John Folk-Williams says
Hi, David –
That’s a long story that I’ve written about in many posts throughout this blog. It’s one thing to have the feelings, another to let yourself express them. I’ve struggled with both. A post I did a long time ago, called the Gift of Belief, describes one turning point – but also points out that it was something of a mystery to me as to what finally made the difference. I keep working on this.
Thanks for your comment.
John
ClinicallyClueless says
John,
My biggest obstacles are not allowing myself to just be, denial and suppressing my feelings.
CC
john says
Hi, CC –
That’s all very familiar to me. I have a continual anxiety about having to keep doing things, even when they take me away from my family. Suppressing feelings – I have considerable expertise in that one.
Thank you for coming by.
John
louise says
All I know is nothing in this life is ever perfect, not for anyone. We all have something to suffer. Some things have to be accepted so we can get on with it. We can become addicted to depression, the solitude it produces becomes a trusted companion. Becoming an observer, putting plenty of space around the negative stuff provides the distance necessary to fully see reality (just like in an art gallery). I also know it imperative we forget and forgive the past, otherwise it keeps us bound. From Pema Chodron: “Sometimes we meet someone who seems to have a great sense of well-being, and we wonder how that person got that way. We would like to be that way. That well-being is often a result of having been brave enough to be fully alive and awake to every moment of life, including all the lack of cheer, all the dark times, all the times when the clouds cover the sun.” Our suffering depression forces the development of a deeper grip of reality. Having been there, we are stronger, have a depth to us.
john says
Hi, Louise –
I very much agree with you and with Pema Chodron about the power of being alive in the moment and getting enough distance to see the fullness of reality. You put it quite beautifully in the analogy of the art gallery. I get a little nervous, though, about comparing severe depression to an addiction or something you use as a refuge. It’s true that depression can instill habits of mind and feeling that are hard to break. But unlike an addiction (which depends on actively doing things to experience a peak moment, an intense pleasure), major or clinical depression of the recurrent variety doesn’t depend on your something to take hold – or on the triggers of particular life events.
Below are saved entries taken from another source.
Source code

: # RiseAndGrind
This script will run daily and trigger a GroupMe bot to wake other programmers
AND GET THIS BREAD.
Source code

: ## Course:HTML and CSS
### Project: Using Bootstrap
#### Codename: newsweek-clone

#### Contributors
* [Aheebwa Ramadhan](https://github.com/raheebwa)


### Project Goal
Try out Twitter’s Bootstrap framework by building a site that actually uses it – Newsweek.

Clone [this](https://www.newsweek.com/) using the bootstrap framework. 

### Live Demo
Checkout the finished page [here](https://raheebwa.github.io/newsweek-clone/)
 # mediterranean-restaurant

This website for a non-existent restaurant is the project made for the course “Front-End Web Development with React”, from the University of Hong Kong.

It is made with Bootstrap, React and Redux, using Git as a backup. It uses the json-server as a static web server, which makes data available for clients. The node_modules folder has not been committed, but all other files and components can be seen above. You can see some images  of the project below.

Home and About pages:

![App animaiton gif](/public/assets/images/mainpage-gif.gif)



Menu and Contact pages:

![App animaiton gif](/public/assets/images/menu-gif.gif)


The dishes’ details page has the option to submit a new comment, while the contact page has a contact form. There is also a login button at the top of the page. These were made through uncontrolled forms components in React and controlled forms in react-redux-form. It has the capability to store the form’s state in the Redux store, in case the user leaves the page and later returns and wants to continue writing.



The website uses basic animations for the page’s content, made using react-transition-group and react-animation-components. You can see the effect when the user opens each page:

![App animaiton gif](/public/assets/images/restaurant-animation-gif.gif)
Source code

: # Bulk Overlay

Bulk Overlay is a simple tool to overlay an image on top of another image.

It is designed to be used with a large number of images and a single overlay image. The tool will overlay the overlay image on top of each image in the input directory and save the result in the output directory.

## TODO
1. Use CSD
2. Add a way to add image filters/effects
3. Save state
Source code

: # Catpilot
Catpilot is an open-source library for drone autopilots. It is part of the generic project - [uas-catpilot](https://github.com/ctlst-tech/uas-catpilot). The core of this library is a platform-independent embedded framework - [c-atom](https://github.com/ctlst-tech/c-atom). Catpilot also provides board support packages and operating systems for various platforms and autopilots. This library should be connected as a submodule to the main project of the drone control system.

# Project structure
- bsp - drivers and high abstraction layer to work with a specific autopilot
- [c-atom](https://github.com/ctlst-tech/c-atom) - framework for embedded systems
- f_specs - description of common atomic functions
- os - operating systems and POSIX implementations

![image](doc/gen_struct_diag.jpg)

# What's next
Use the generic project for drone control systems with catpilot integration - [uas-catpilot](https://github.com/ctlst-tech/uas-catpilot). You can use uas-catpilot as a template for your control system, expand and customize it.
It becomes self-sustaining. You must make a decision and commitment to get better, but the reason it’s so hard to recover is that depression keeps coming back despite your best efforts to get free of the past, to meditate and live in the present, to retrain your thinking to stop the endless negativity, to change diet, exercise – do all sorts of things to bring back the vitality and awareness of a full life. I apologize if I’m preaching to the choir here, but some of the words we use are misinterpreted to mean that severe depression is a choice, and that’s terribly unfair, especially in light of all the research that brings out the neurobiological dimensions and physical impacts of the illness. – It’s a pet peeve, and I have my lecture ready for the world in general!
I’ve been delighted, by the way, to get acquainted with your website. There are so many powerful and apt quotations there – it’s a great way to share these ideas.